▶ **What you have to do**
Transcribe exactly the lines from the first line of the records through the line containing "ECOMMERCE SHOPPING MART", and leave out every picture.
** Source material follows **
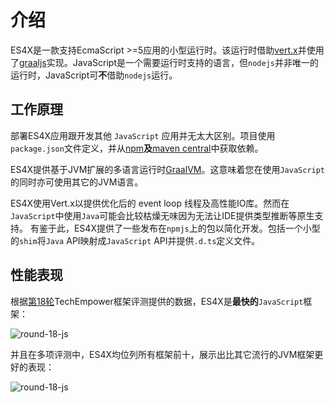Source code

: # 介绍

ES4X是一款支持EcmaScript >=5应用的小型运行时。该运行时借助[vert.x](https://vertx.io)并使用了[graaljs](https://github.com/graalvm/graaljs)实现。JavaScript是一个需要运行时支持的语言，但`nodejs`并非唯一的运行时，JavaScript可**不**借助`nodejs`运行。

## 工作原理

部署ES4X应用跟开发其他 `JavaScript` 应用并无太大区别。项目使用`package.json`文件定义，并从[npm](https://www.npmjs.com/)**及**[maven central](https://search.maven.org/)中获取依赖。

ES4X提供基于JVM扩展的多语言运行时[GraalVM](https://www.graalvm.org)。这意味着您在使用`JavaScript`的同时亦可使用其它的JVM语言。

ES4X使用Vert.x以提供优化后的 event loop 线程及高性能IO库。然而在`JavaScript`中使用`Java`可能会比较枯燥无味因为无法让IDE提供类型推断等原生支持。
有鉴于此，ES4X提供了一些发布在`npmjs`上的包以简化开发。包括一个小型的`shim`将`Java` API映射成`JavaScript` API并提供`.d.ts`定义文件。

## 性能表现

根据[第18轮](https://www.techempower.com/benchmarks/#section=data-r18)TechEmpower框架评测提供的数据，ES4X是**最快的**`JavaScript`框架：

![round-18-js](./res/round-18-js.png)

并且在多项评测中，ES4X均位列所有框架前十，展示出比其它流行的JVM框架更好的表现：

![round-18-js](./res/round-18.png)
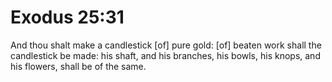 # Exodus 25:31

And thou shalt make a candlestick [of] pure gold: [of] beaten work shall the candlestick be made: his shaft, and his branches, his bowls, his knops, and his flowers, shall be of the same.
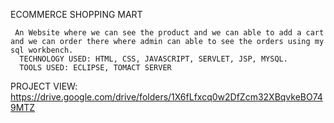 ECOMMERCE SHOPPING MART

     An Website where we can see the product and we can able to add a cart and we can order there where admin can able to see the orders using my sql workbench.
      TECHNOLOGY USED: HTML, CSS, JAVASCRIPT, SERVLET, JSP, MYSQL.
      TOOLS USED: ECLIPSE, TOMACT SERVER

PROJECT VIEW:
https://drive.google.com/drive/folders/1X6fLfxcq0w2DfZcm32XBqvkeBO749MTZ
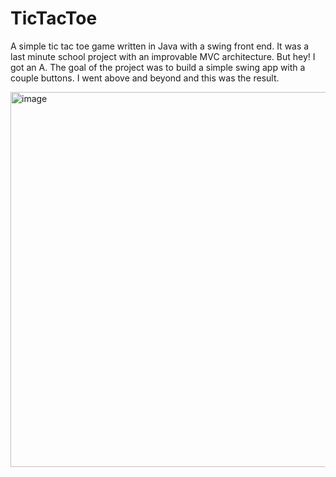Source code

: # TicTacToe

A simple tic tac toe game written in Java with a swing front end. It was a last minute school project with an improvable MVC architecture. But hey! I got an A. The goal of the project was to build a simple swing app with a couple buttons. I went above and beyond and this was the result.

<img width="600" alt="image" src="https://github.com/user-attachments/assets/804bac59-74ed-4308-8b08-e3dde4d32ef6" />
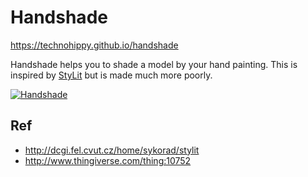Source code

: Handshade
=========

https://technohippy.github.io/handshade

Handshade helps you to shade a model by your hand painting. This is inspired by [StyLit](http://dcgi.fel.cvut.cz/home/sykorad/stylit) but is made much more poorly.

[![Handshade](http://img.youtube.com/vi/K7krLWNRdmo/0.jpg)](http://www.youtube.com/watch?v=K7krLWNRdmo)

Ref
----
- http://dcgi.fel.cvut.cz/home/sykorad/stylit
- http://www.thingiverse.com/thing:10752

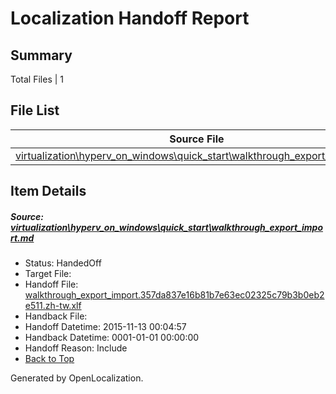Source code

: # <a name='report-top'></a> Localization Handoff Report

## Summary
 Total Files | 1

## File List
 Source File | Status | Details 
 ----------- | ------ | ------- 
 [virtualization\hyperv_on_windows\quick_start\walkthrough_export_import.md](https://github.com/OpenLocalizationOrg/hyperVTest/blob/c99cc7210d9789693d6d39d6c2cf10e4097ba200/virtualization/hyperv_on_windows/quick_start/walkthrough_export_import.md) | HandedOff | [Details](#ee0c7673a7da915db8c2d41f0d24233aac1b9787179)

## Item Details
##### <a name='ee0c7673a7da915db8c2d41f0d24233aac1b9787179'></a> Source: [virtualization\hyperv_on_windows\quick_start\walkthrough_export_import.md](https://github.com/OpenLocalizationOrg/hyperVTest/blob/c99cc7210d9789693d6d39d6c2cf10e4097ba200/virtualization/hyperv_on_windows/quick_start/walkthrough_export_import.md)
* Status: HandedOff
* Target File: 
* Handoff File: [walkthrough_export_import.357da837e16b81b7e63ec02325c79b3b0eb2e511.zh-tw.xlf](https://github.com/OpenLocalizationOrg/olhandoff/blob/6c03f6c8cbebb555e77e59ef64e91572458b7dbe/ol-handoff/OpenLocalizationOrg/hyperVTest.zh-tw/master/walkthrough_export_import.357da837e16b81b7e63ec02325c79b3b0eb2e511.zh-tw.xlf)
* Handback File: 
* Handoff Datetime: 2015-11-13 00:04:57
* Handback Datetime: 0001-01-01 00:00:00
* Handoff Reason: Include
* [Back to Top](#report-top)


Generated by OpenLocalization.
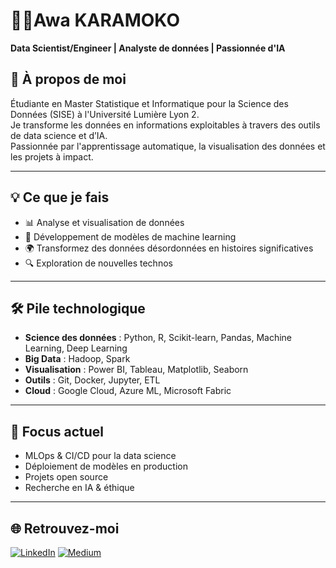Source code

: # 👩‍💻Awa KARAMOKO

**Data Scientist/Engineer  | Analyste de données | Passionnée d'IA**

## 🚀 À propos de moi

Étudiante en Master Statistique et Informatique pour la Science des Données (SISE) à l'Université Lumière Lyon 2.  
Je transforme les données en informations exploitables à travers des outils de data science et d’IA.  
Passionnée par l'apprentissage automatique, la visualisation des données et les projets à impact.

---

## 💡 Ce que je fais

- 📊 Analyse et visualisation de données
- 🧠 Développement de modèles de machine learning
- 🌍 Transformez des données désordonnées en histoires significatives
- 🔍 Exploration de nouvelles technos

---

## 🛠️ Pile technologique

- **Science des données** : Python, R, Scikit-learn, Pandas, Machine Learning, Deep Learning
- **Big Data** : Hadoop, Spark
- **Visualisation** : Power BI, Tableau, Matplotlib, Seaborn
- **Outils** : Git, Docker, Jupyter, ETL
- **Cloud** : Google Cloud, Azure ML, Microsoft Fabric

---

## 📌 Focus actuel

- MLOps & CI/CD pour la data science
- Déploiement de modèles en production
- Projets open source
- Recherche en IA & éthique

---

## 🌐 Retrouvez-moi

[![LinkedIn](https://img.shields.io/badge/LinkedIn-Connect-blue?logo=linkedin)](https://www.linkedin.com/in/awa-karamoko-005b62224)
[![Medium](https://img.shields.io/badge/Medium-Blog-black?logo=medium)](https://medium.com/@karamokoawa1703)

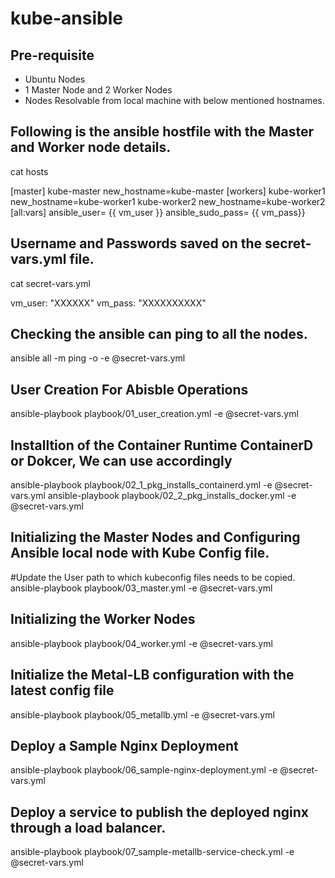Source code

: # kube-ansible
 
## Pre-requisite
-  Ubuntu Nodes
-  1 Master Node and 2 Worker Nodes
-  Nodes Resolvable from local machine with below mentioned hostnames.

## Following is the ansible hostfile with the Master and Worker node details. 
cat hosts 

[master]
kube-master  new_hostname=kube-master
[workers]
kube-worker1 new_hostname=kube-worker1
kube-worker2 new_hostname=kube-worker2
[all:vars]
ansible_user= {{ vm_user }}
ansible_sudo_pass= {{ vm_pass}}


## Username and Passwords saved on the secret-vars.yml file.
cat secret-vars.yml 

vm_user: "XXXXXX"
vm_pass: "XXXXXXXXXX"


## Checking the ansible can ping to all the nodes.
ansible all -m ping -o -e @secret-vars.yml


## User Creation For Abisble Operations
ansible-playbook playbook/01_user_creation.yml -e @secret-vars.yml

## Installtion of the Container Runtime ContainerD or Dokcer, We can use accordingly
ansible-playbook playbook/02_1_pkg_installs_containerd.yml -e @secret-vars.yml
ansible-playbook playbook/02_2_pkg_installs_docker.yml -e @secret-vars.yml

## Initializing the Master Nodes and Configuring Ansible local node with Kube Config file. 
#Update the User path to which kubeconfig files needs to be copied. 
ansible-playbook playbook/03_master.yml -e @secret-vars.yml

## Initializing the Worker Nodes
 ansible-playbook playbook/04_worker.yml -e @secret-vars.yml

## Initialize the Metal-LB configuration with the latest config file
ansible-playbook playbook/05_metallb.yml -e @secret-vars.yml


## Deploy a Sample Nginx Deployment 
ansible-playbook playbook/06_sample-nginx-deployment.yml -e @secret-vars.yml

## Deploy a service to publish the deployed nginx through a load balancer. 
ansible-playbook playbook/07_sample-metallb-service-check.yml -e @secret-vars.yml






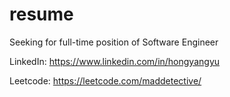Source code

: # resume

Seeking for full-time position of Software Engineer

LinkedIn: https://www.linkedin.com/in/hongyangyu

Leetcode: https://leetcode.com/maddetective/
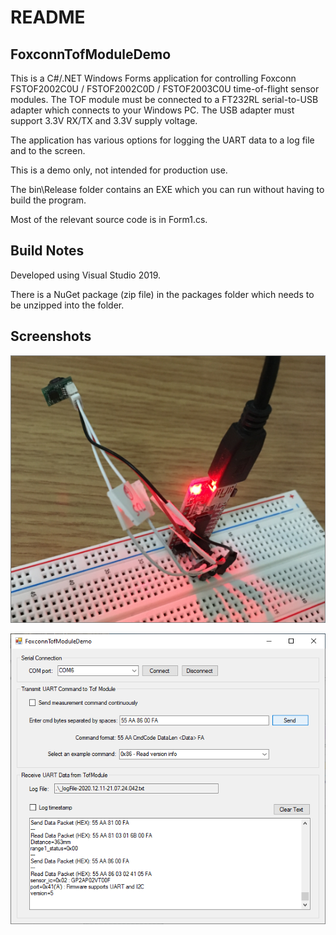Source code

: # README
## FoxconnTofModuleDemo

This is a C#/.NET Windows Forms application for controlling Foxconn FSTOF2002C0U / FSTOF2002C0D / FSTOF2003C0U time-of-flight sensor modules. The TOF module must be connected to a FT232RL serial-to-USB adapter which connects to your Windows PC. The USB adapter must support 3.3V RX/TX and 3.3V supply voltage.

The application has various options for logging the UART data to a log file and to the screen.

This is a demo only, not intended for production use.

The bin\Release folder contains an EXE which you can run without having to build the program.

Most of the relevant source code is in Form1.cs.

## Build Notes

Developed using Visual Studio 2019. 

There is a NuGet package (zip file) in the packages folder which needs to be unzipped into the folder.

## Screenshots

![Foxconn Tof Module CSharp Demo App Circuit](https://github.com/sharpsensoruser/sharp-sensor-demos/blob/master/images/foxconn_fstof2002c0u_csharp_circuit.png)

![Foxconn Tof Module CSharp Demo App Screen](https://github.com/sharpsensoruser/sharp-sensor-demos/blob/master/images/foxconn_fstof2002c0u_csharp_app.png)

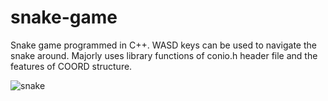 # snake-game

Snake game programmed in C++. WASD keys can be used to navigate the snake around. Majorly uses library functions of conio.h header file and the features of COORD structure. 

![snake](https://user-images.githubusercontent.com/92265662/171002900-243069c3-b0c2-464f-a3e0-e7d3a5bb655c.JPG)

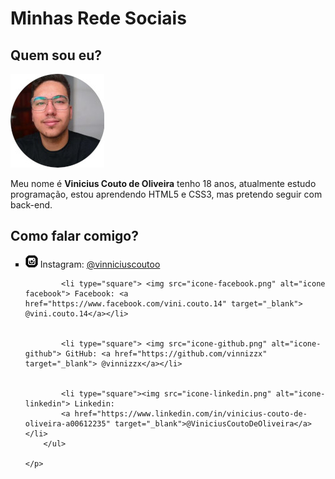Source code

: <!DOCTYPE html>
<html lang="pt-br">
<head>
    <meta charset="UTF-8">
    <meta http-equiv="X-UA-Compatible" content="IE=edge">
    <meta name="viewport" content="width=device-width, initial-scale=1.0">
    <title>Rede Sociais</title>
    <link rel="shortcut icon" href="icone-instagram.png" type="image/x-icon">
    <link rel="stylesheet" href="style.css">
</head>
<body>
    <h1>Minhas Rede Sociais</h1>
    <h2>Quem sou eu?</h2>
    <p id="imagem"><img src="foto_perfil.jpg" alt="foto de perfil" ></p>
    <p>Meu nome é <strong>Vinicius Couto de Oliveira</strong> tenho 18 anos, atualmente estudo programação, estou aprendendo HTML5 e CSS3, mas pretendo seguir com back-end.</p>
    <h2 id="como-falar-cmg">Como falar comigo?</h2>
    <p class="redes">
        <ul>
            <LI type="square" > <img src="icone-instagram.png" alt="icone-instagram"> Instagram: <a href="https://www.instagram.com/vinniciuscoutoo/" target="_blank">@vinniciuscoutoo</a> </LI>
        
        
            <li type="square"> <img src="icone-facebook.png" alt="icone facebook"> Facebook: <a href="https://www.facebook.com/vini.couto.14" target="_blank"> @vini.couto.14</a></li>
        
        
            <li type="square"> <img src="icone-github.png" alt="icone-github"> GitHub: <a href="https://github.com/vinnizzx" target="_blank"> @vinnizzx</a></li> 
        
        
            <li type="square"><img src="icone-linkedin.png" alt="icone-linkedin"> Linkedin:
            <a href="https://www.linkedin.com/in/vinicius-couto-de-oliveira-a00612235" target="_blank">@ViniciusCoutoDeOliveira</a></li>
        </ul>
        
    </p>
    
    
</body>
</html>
** End of Source material **
▶ **Written answer**
Source code

: # 介绍

ES4X是一款支持EcmaScript >=5应用的小型运行时。该运行时借助[vert.x](https://vertx.io)并使用了[graaljs](https://github.com/graalvm/graaljs)实现。JavaScript是一个需要运行时支持的语言，但`nodejs`并非唯一的运行时，JavaScript可**不**借助`nodejs`运行。

## 工作原理

部署ES4X应用跟开发其他 `JavaScript` 应用并无太大区别。项目使用`package.json`文件定义，并从[npm](https://www.npmjs.com/)**及**[maven central](https://search.maven.org/)中获取依赖。

ES4X提供基于JVM扩展的多语言运行时[GraalVM](https://www.graalvm.org)。这意味着您在使用`JavaScript`的同时亦可使用其它的JVM语言。

ES4X使用Vert.x以提供优化后的 event loop 线程及高性能IO库。然而在`JavaScript`中使用`Java`可能会比较枯燥无味因为无法让IDE提供类型推断等原生支持。
有鉴于此，ES4X提供了一些发布在`npmjs`上的包以简化开发。包括一个小型的`shim`将`Java` API映射成`JavaScript` API并提供`.d.ts`定义文件。

## 性能表现

根据[第18轮](https://www.techempower.com/benchmarks/#section=data-r18)TechEmpower框架评测提供的数据，ES4X是**最快的**`JavaScript`框架：

![round-18-js](./res/round-18-js.png)

并且在多项评测中，ES4X均位列所有框架前十，展示出比其它流行的JVM框架更好的表现：

![round-18-js](./res/round-18.png)
 # Exodus 25:31

And thou shalt make a candlestick [of] pure gold: [of] beaten work shall the candlestick be made: his shaft, and his branches, his bowls, his knops, and his flowers, shall be of the same.
 ECOMMERCE SHOPPING MART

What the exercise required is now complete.